"""

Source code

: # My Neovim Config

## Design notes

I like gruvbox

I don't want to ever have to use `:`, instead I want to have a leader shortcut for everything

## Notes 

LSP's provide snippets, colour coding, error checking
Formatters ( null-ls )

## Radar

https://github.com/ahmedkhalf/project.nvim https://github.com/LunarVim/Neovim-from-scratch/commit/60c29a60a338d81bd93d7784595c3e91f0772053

"""

● EXERCISE PROMPT:
Return each line of the data where the word "Neovim" appears.

● SOLUTION TO THE PROBLEM:
: # My Neovim Config
https://github.com/ahmedkhalf/project.nvim https://github.com/LunarVim/Neovim-from-scratch/commit/60c29a60a338d81bd93d7784595c3e91f0772053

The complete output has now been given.